In 2003, the Ontario government cancelled OAC (grade 13), creating the 'double cohort,' a year where two successive years of high school students vied for the same university spots.
Today, the Toronto Star did a full page piece gauging reaction from students, faculty and administration about how it has affected their respective views on university learning.
What interested me the most was the discussion of students coming in younger and thereby being 'less prepared for running their own lives.' One student talked about how some of his peers were unprepared for the high-level math that had to be learned and thus some professors were concerned that they couldn't teach the material they needed to and so students weren't learning the required material.
Before I continue, let me say that I loved OAC. I have no qualms graduating older than others. It definitely helped me figure out the subjects I was interested and I was definitely more mature, so coping with living away was easier than it would've been if I had entered university after grade 12.

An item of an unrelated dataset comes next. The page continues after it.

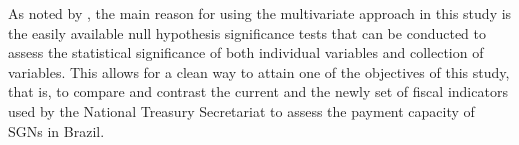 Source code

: As noted by \citet{baldacci2011b}, the main reason for using the multivariate approach in this study is the easily available null hypothesis significance tests that can be conducted to assess the statistical significance of both individual variables and collection of variables. This allows for a clean way to attain one of the objectives of this study, that is, to compare and contrast the current and the newly set of fiscal indicators used by the National Treasury Secretariat to assess the payment capacity of SGNs in Brazil.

But, every other province push their students into university after grade 12. We are merely leveling with them in terms of age of entrance. So how is it that we don't hear of faculty or administration over yonder complaining about the lack of preparation and maturity in their students? Surely Ontarians aren't any less mature than any other young adult in Canada? Are we more needy? A greater sense of entitlement in needing others to do things for 1st yr students? Are we still getting used to the idea of 18 yr olds entering university? Is it that the elementary and high school curriculum just hasn't caught up with the material needed for students to enter university?
Earlier in the year, Ontario talked about removing calculus from the high school curriculum completely, wanting to leave it to the university to teach the subject. That didn't seem like a good idea since even in places like BC, they give an introduction to calculus (I personally needed a full term to understand it...) in high school.
So all you readers (the 2 or 3 of you) involved in or know of people involved in the education system, help me out here. Why are we where we are?
1 comment:
Why are we where we are?
That's a pretty broad question, even with relation to the Ontario education system and the transition between secondary and post-secondary schools.
However,
As to the more specific question of "how is it that we don't hear of faculty or administration over yonder complaining about the lack of preparation and maturity in their students?" I think the answer is simply that it is still an issue in Ontario because the change is so recent.
The first generation of 4-year highschool grads are just going through university now, so its an easy story for the media to do. Interview some students and professors, guage reaction, fill some columns. Not that it isn't a news-worthy story, it is, because the changes are still recent. But that's the main reason you don't hear similar complaints in other provinces (at least not in full page news reports). In other provinces a four year highschool education and its effect on university isn't news.
Should Ontario have kept OAC?
I don't know. In part, I liked having the extra year, to spend relatively responsibility free, to save for university, to enjoy high-school and teenager things. But then, at other times, that fifth year just dragged on and on, and for a lot of people high-school isn't any fun.
But what the decision came down to for the government, I'm sure, is that eliminating a year of high-school saves public spending on education in the long-term. After that, everything else is logistical details.